Supplied records: Begin

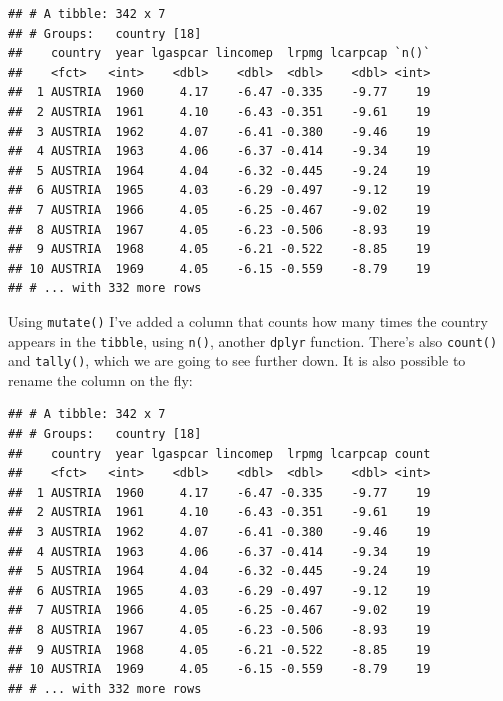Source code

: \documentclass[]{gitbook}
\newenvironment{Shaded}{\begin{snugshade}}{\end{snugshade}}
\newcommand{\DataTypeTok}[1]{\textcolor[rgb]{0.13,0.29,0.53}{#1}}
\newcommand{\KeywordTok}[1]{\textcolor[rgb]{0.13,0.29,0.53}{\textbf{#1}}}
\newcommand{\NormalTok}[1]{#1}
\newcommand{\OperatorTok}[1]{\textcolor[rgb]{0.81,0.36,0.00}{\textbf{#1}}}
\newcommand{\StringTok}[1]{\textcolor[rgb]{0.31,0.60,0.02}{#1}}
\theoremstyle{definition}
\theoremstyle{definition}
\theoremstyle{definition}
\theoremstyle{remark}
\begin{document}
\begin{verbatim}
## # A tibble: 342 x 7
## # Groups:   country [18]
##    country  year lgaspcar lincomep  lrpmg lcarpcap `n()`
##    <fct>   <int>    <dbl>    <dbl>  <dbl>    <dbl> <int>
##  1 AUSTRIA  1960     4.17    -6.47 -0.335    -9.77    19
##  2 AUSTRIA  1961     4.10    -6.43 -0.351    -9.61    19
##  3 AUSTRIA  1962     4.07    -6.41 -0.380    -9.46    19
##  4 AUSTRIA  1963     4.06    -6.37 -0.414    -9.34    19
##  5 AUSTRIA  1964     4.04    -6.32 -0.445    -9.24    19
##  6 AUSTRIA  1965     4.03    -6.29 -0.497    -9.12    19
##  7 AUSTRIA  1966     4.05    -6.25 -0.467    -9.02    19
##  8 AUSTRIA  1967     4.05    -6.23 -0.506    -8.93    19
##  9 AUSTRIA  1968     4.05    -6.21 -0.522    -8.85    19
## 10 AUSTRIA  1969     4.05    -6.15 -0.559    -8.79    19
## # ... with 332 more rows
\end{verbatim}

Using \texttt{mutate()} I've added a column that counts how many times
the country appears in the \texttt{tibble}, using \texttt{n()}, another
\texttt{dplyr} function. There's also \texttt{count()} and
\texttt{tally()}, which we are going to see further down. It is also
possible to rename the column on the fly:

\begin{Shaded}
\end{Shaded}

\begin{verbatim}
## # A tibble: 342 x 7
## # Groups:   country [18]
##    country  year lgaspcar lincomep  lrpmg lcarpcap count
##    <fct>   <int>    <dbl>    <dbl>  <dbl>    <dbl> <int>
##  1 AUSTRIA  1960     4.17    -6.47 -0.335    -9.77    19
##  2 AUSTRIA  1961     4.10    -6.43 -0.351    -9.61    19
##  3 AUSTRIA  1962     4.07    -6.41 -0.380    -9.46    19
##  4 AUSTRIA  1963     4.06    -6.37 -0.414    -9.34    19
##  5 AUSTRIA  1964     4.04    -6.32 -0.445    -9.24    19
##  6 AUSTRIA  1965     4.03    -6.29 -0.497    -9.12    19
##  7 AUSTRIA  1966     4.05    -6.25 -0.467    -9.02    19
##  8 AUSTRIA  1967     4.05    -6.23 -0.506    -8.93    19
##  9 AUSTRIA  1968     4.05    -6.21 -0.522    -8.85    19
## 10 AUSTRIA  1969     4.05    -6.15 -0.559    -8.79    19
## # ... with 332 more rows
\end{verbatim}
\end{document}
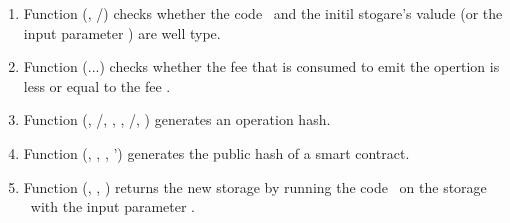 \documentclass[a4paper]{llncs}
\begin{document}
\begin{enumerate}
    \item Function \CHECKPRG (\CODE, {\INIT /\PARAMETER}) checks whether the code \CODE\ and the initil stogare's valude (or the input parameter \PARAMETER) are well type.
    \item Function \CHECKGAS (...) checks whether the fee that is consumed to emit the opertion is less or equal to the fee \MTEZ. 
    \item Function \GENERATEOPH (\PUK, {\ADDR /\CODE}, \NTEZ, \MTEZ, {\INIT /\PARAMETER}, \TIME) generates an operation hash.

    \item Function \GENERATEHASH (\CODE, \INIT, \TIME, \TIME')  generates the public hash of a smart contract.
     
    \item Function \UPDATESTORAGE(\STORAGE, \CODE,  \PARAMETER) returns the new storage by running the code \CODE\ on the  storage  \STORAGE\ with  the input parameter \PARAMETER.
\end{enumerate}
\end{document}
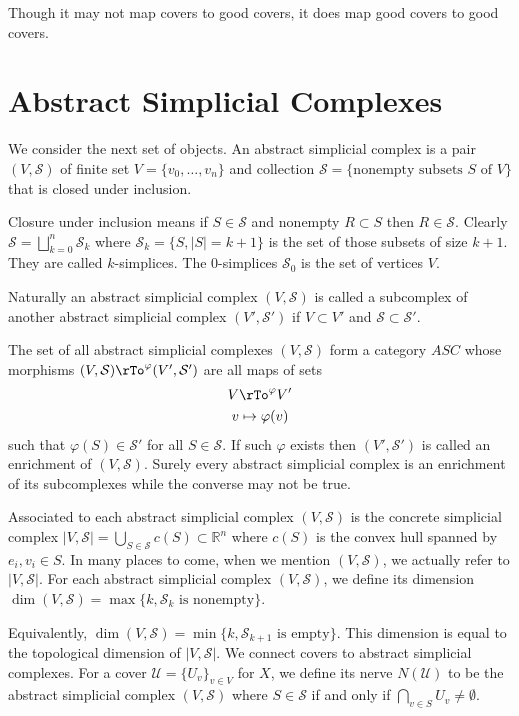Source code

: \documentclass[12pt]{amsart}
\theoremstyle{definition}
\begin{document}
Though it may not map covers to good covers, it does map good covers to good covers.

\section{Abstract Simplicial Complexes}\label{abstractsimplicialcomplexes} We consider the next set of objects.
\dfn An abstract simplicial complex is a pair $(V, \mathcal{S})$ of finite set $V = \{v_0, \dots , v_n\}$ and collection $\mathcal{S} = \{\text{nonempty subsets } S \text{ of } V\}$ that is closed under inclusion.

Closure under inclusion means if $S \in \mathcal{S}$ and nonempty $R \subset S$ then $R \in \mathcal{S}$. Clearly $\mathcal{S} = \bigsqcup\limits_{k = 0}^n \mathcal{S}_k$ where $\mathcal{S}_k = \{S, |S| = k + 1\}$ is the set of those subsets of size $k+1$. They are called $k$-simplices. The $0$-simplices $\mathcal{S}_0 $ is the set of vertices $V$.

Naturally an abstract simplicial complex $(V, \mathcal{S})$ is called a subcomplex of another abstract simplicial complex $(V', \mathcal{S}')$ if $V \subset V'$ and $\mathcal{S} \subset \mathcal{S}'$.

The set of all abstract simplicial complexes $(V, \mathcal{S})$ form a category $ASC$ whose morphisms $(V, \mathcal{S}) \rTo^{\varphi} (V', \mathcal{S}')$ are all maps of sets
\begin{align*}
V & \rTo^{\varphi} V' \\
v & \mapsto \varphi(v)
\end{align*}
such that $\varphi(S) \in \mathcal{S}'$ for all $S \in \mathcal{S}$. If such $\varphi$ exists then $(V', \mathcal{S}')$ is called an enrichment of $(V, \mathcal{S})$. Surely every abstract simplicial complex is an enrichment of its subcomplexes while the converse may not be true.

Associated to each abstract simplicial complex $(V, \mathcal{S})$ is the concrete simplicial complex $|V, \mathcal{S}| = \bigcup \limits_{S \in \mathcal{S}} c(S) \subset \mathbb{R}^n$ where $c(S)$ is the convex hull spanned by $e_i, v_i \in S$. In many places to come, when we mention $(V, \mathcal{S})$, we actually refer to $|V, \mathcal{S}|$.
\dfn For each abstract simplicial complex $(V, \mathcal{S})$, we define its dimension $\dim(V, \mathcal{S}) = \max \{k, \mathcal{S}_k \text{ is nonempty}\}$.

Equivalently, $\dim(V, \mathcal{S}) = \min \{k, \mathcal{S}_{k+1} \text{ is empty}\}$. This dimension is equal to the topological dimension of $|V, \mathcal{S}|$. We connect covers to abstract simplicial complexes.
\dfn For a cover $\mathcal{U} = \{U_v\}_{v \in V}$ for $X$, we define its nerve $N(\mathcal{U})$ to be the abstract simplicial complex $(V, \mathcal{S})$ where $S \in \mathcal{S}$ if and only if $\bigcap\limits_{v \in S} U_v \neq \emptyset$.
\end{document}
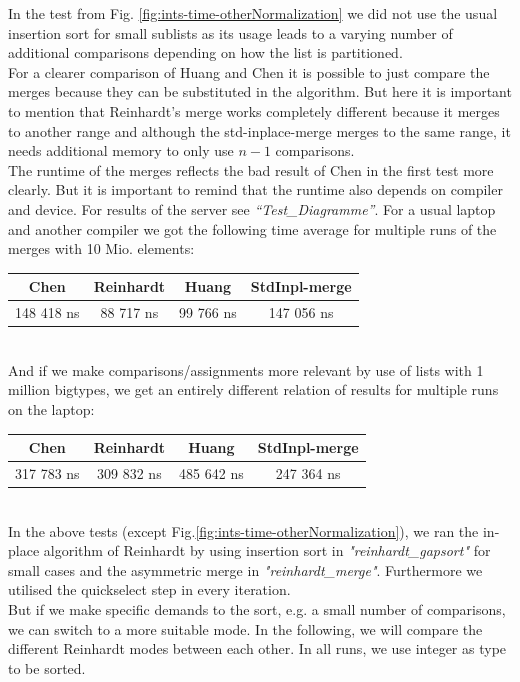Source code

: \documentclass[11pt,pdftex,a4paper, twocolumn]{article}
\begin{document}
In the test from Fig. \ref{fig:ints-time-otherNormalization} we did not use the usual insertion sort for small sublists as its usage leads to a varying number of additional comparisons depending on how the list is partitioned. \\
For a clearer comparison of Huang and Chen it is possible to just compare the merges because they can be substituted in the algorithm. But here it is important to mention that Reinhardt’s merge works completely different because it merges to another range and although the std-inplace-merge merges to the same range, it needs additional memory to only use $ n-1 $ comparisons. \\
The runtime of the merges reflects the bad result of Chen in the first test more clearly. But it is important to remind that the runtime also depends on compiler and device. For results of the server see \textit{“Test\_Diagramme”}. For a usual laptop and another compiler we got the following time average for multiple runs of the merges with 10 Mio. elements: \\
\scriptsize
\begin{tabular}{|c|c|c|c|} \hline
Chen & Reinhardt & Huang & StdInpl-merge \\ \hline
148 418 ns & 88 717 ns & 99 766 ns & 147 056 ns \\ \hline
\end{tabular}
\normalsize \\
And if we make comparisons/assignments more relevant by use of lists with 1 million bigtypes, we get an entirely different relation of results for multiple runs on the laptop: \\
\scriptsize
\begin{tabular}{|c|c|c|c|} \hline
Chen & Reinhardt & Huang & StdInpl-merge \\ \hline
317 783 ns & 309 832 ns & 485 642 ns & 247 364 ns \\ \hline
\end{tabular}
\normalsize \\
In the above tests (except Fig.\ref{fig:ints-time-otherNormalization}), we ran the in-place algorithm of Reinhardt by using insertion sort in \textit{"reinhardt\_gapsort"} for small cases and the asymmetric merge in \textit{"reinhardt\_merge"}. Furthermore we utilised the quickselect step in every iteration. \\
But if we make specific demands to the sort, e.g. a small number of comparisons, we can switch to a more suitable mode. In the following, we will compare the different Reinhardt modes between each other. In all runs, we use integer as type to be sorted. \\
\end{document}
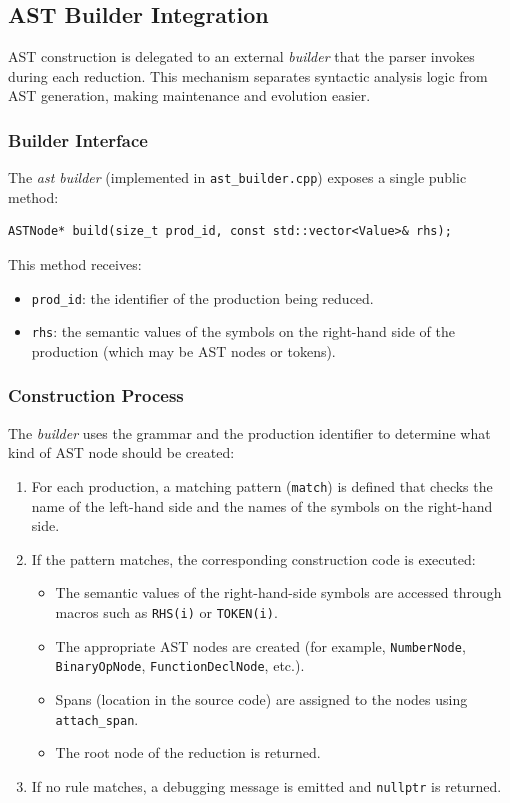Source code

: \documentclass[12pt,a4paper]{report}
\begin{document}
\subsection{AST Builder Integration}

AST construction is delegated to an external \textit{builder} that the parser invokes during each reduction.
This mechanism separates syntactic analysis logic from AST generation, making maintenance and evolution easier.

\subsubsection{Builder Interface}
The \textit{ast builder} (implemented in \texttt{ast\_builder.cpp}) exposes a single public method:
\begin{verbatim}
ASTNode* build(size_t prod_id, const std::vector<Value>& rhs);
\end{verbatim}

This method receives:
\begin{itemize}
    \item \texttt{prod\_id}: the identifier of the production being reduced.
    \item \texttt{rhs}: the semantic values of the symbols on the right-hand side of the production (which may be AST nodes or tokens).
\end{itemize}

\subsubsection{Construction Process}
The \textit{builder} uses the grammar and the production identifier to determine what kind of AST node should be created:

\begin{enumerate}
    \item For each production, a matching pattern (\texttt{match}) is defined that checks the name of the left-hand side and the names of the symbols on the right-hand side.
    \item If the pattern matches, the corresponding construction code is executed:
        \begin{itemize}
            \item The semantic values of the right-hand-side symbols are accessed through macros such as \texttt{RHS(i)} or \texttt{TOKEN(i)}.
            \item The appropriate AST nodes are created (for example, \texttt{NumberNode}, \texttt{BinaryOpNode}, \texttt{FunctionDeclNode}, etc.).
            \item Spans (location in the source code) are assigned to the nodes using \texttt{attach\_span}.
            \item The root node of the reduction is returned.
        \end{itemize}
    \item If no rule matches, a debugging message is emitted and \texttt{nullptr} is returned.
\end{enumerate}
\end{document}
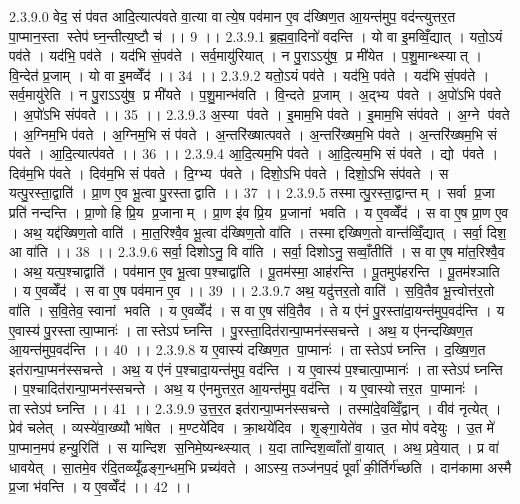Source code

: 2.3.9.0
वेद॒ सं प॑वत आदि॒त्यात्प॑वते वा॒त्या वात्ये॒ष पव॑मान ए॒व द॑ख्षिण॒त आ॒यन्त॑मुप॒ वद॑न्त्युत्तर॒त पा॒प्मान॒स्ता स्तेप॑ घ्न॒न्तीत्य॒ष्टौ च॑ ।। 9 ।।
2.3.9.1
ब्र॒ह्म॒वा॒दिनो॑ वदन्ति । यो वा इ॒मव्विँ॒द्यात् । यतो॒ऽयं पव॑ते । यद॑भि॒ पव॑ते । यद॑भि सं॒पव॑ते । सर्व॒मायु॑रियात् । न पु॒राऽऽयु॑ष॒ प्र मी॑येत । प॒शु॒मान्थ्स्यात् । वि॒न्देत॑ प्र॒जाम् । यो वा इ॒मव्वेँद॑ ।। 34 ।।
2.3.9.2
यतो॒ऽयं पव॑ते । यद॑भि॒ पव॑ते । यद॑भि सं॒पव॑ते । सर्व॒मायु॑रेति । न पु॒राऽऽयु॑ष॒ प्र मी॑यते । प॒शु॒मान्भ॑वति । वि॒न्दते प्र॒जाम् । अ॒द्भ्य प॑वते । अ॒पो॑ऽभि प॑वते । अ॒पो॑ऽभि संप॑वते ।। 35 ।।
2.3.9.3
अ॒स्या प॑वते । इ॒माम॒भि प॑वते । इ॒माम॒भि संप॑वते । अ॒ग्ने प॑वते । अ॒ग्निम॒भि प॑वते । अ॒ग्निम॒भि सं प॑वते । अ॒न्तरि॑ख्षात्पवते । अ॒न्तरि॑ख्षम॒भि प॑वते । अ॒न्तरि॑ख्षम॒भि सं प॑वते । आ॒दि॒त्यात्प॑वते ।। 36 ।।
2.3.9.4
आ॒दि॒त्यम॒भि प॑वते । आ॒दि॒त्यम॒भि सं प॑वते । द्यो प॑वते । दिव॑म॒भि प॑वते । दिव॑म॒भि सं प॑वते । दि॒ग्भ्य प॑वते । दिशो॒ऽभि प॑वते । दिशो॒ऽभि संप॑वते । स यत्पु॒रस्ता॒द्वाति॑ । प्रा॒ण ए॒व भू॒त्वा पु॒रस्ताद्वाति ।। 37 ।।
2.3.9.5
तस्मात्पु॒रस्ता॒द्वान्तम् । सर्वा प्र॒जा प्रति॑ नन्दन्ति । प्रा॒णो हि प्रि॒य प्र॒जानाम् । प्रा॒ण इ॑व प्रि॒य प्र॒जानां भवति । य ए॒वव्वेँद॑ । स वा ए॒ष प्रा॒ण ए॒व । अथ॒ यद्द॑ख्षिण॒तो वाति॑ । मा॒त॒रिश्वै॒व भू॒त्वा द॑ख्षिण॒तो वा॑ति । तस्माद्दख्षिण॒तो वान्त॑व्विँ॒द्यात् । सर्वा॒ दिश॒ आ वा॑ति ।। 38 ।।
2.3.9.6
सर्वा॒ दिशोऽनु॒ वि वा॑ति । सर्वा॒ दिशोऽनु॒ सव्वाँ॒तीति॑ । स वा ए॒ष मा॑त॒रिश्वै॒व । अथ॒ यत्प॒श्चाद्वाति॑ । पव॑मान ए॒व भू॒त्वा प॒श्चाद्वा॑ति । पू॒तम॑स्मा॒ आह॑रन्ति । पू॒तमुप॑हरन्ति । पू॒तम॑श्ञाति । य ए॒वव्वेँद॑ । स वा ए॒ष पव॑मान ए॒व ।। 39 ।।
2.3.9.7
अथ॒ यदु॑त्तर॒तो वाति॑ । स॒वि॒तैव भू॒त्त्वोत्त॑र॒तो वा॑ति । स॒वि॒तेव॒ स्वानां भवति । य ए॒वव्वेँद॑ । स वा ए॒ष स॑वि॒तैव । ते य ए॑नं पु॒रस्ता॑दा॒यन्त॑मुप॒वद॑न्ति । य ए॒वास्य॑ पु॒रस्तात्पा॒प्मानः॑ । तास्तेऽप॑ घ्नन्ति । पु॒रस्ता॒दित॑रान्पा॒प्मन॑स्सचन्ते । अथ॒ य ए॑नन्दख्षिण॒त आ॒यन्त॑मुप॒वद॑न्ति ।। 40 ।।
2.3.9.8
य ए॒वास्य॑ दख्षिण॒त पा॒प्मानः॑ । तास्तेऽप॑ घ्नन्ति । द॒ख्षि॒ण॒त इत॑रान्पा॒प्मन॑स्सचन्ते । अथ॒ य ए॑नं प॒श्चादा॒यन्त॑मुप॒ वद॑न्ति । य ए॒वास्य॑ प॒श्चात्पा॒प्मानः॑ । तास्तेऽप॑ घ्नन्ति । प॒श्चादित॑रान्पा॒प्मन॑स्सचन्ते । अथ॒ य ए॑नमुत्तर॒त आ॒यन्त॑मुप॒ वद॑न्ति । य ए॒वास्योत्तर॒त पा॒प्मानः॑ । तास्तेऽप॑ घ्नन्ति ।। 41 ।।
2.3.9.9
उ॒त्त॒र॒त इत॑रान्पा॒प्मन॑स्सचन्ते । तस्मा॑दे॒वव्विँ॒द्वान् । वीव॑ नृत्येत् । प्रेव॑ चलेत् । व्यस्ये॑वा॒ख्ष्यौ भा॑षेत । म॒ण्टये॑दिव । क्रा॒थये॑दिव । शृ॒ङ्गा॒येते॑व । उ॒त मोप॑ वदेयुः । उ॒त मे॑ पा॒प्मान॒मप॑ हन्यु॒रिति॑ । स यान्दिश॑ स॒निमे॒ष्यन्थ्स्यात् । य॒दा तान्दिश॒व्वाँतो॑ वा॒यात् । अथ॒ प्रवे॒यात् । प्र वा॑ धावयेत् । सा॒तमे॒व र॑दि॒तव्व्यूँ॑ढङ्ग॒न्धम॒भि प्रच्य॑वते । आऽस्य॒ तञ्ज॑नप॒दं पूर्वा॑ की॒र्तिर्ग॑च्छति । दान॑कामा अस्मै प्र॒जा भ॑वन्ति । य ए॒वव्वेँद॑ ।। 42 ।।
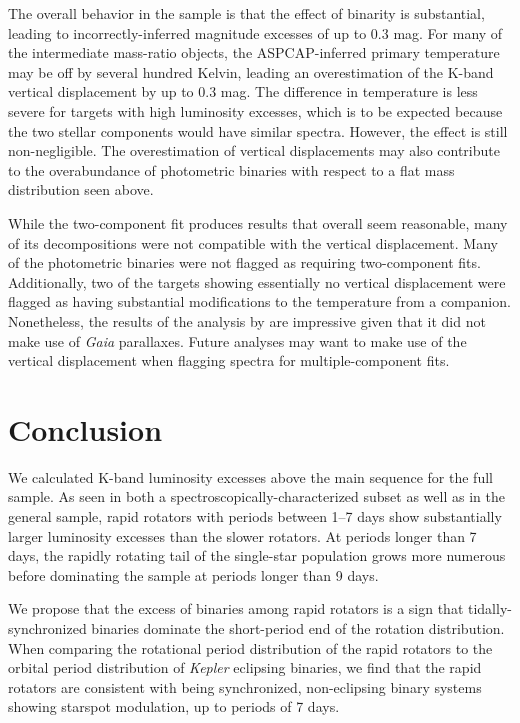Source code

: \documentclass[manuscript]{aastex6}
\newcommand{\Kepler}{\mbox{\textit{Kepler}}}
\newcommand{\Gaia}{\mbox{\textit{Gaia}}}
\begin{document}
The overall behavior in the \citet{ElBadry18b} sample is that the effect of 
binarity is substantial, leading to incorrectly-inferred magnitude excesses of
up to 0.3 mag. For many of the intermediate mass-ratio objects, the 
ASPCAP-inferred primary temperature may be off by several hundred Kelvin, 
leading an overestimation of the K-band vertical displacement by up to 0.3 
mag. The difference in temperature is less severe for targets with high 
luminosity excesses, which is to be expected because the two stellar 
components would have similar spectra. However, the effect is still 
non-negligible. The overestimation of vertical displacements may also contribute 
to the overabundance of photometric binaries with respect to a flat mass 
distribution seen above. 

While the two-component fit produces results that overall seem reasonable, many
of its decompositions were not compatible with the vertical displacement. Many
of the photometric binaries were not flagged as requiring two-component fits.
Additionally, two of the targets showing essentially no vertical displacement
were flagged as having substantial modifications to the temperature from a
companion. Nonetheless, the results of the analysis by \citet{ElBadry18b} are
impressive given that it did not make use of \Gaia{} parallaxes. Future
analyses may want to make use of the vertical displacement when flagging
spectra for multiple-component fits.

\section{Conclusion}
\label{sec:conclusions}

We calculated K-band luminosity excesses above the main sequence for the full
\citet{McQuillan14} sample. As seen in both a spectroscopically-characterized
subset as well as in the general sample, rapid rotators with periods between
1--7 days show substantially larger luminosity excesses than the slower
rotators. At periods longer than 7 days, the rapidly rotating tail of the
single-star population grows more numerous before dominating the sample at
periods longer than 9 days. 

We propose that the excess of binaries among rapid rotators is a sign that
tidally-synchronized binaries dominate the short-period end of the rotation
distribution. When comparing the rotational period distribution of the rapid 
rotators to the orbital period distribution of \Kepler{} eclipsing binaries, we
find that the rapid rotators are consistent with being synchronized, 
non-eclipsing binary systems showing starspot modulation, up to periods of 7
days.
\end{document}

Supplied records: End

Exercise requirements :: For every line in the data above that has the string "overall", return that line.

Task output ::
The overall behavior in the \citet{ElBadry18b} sample is that the effect of 
While the two-component fit produces results that overall seem reasonable, many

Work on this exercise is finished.